The West Has An Answer To China's New Silk Road — With A Lift From The Gulf

The U.S. and Europe are seeking to rival China by launching a huge joint project. Saudi Arabia and the Gulf States will also play a key role – because the battle for world domination is not being fought on China’s doorstep, but in the Middle East.

Saudi Crown Prince Mohammed bin Salman, Indian Prime Minister Narendra and U.S. President Joe Biden shaking hands during PGII & India-Middle East-Europe Economics Corridor event at the G20 Summit on Sept. 9 in New Delhi

Saudi Crown Prince Mohammed bin Salman, Indian Prime Minister Narendra and U.S. President Joe Biden during PGII & India-Middle East-Europe Economics Corridor event at the G20 Summit on Sept. 9 in New Delhi

Daniel-Dylan Böhmer

-Analysis-

BERLIN — When world leaders are so keen to emphasize the importance of a project, we may well be skeptical. “This is a big deal, a really big deal,” declared U.S. President Joe Biden earlier this month.

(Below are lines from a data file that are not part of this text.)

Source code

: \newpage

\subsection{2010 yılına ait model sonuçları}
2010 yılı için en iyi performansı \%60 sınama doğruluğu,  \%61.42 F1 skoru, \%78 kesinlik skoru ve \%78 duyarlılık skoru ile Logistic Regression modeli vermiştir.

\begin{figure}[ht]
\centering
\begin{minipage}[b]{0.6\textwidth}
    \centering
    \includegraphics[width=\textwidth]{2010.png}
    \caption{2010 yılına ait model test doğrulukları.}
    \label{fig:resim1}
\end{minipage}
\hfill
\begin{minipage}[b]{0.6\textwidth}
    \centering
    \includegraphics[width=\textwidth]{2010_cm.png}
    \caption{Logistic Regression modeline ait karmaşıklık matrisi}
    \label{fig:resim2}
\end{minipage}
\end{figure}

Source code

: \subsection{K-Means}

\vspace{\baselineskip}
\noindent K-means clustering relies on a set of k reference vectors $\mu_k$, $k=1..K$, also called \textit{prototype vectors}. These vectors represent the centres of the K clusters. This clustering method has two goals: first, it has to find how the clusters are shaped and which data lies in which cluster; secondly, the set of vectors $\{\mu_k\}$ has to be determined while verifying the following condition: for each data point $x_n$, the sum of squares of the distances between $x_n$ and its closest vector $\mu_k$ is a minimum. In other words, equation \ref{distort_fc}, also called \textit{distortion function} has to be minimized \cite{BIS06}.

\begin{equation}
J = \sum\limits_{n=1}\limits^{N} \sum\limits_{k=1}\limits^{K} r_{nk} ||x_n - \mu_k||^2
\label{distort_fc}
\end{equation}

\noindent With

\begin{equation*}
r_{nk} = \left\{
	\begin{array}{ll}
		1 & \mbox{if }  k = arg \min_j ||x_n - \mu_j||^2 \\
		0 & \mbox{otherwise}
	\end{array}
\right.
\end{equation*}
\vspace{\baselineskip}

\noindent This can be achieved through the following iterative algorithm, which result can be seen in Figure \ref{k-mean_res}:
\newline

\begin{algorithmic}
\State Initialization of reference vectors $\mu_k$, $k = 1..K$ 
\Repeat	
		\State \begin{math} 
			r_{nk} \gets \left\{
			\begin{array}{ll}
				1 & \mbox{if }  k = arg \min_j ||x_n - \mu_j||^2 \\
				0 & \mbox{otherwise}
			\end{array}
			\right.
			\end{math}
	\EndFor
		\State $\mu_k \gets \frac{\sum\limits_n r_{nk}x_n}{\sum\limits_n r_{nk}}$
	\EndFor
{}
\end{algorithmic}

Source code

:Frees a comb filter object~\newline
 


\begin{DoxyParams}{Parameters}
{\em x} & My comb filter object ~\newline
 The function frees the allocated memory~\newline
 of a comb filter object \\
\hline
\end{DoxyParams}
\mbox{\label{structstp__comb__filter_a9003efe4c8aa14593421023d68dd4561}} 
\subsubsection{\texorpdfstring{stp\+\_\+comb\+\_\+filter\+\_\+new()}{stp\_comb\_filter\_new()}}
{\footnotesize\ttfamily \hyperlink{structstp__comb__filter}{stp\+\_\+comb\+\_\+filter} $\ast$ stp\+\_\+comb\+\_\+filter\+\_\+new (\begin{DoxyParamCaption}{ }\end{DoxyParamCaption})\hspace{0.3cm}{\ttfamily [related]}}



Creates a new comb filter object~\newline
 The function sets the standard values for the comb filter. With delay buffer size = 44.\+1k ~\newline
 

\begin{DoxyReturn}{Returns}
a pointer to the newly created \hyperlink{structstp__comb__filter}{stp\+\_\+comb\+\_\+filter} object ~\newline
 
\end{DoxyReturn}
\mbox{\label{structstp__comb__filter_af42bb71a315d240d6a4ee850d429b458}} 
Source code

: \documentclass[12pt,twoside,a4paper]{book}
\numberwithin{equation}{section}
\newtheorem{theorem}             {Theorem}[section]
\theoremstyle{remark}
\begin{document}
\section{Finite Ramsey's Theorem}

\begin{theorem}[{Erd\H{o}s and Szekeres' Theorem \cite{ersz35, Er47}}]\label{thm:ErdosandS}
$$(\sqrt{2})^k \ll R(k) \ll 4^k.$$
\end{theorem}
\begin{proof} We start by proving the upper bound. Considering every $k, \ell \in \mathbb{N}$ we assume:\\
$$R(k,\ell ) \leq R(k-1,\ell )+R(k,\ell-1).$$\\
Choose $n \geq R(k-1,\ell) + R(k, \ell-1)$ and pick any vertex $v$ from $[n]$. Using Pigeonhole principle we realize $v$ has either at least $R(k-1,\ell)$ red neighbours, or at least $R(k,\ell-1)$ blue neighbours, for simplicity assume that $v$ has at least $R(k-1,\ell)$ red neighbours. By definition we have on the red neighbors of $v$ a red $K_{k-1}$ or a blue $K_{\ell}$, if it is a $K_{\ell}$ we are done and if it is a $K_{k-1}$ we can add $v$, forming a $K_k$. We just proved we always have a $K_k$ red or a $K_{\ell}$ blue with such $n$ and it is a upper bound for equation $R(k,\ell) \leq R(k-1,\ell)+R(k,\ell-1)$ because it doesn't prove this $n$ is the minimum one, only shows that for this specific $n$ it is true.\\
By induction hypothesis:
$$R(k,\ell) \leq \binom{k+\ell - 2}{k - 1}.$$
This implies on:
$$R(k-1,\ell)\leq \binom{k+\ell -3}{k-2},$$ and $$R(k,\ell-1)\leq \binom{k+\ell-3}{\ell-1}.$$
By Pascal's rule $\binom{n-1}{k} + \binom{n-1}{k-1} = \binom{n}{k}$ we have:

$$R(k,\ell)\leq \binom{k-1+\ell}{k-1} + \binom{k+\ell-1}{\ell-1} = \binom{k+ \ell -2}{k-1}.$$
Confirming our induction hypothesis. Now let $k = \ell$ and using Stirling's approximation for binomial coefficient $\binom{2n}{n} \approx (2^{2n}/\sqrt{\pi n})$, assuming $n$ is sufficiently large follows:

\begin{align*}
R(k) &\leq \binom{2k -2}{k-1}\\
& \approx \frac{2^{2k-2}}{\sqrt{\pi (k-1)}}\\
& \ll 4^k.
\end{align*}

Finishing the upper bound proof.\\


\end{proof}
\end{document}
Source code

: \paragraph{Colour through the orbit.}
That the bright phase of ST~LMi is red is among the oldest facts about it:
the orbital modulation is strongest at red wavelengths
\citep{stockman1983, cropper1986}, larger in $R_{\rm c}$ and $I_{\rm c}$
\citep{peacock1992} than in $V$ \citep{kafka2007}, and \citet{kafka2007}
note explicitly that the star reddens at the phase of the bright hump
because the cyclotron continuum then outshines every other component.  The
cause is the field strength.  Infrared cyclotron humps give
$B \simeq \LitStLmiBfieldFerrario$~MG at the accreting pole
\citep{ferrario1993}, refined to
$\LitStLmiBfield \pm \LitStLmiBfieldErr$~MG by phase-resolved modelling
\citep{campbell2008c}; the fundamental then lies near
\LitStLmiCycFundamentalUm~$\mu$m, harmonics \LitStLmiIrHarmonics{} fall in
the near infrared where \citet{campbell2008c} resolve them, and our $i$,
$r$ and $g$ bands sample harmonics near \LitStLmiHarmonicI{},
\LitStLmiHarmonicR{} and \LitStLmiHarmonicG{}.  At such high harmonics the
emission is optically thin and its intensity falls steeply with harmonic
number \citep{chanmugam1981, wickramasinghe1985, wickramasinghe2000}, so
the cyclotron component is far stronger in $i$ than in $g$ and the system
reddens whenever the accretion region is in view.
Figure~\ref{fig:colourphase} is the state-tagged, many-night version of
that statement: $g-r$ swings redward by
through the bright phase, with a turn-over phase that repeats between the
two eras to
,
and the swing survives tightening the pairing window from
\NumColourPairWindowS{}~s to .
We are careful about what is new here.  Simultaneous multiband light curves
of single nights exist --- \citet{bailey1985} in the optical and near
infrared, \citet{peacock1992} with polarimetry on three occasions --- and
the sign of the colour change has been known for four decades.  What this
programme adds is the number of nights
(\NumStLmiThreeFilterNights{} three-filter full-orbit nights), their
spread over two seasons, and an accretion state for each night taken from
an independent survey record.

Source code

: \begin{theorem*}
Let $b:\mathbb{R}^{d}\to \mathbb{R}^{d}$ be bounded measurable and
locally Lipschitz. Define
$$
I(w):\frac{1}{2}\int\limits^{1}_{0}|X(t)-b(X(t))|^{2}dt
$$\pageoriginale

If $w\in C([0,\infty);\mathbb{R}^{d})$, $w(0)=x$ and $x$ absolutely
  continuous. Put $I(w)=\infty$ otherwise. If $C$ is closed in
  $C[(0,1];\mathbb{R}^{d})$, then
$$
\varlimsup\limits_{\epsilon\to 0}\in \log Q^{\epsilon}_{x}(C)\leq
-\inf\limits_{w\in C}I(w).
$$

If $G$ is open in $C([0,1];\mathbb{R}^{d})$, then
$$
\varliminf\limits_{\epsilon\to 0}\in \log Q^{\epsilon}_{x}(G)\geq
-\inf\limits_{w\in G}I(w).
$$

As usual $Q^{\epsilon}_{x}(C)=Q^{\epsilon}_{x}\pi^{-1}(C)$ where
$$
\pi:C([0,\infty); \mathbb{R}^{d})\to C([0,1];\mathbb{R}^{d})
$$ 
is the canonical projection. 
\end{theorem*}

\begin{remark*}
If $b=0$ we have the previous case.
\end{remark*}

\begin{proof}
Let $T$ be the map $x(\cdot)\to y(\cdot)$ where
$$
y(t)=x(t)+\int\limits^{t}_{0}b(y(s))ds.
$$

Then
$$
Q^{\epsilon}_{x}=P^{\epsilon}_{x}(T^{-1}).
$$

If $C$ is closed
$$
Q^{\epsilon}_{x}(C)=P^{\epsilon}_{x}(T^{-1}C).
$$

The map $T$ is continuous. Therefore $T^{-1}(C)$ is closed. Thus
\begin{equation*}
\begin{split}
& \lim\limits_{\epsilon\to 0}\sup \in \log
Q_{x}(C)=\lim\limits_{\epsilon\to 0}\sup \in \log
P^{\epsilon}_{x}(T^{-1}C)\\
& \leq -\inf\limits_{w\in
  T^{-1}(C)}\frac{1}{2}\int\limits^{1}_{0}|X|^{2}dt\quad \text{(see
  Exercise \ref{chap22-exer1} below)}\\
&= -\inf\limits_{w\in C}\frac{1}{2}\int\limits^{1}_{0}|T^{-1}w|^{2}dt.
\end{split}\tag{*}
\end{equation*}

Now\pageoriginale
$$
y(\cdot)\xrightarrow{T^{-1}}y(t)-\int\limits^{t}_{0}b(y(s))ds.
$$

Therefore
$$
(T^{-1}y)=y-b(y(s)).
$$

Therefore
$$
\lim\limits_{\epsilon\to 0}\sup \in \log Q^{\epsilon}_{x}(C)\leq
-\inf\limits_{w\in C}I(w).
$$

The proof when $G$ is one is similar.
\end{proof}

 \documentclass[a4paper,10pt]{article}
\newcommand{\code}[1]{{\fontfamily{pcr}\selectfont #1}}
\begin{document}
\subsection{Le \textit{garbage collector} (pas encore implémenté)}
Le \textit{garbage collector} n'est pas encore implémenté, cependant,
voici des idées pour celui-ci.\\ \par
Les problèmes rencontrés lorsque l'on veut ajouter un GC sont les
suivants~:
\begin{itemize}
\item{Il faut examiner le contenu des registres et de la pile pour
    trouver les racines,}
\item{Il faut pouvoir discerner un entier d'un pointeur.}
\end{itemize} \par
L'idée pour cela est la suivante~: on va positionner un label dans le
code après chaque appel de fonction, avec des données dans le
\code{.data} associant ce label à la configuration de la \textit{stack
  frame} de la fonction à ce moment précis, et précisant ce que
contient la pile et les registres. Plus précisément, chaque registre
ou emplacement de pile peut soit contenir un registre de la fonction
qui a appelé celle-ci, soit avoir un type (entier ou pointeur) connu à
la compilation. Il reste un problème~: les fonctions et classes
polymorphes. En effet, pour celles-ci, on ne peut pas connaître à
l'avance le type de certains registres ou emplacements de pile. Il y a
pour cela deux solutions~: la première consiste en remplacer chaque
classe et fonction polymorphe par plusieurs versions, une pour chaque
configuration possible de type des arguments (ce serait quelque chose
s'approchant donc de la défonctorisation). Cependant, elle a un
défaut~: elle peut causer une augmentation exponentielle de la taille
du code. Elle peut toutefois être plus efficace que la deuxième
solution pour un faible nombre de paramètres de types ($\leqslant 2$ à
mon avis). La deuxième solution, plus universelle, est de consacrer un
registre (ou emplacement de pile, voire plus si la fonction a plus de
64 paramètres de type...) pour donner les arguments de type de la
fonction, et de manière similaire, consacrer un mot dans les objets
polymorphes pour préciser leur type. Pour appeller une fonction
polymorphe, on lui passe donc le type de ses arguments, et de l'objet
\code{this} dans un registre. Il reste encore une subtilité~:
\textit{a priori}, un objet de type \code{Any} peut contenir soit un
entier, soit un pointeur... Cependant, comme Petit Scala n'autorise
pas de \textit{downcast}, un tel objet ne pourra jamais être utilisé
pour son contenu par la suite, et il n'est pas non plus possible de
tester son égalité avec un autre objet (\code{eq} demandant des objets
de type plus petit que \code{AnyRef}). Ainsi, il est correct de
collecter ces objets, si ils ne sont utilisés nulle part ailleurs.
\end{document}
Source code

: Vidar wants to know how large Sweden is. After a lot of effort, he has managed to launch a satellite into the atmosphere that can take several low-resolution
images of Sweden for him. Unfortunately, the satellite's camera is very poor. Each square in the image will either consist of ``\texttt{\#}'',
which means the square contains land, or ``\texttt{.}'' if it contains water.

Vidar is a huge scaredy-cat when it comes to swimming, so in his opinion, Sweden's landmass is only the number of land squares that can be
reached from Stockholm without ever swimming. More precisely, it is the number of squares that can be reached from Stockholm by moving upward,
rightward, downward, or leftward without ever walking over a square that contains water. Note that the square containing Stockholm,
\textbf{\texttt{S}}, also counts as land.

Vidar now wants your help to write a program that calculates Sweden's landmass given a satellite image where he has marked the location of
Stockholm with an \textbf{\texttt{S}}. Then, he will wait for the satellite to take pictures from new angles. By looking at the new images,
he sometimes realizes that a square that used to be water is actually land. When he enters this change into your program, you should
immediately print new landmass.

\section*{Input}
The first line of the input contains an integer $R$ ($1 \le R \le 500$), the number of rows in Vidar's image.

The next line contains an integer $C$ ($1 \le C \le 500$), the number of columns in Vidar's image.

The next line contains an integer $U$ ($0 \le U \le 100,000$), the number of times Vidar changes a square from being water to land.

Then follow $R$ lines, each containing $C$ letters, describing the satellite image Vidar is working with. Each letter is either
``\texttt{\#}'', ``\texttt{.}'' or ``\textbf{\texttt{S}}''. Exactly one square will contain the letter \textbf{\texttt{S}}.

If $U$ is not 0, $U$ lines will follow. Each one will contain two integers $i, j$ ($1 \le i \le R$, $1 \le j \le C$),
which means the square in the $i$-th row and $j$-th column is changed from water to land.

The "big deal" he's talking about is a new trade and infrastructure corridor planned to be built between India, the Middle East and Europe.

Indian Prime Minister Narendra Modi described the project as a “beacon of cooperation, innovation and shared progress,” while President of the European Commission Ursula von der Leyen called it a “green and digital bridge across continents and civilizations."

The corridor will consist of improved railway networks, shipping ports and submarine cables. It is not only India, the U.S. and Europe that are investing in it – they are also working together on the project with Saudi Arabia, Israel and the United Arab Emirates.

Saudi Arabia is planning to provide $20 billion in funding for the corridor, but aside from that, the sums involved are as yet unclear. The details will be hashed out over the next two months. But if the West and its allies truly want to compete with China's so-called New Silk Road, they will need a lot of money.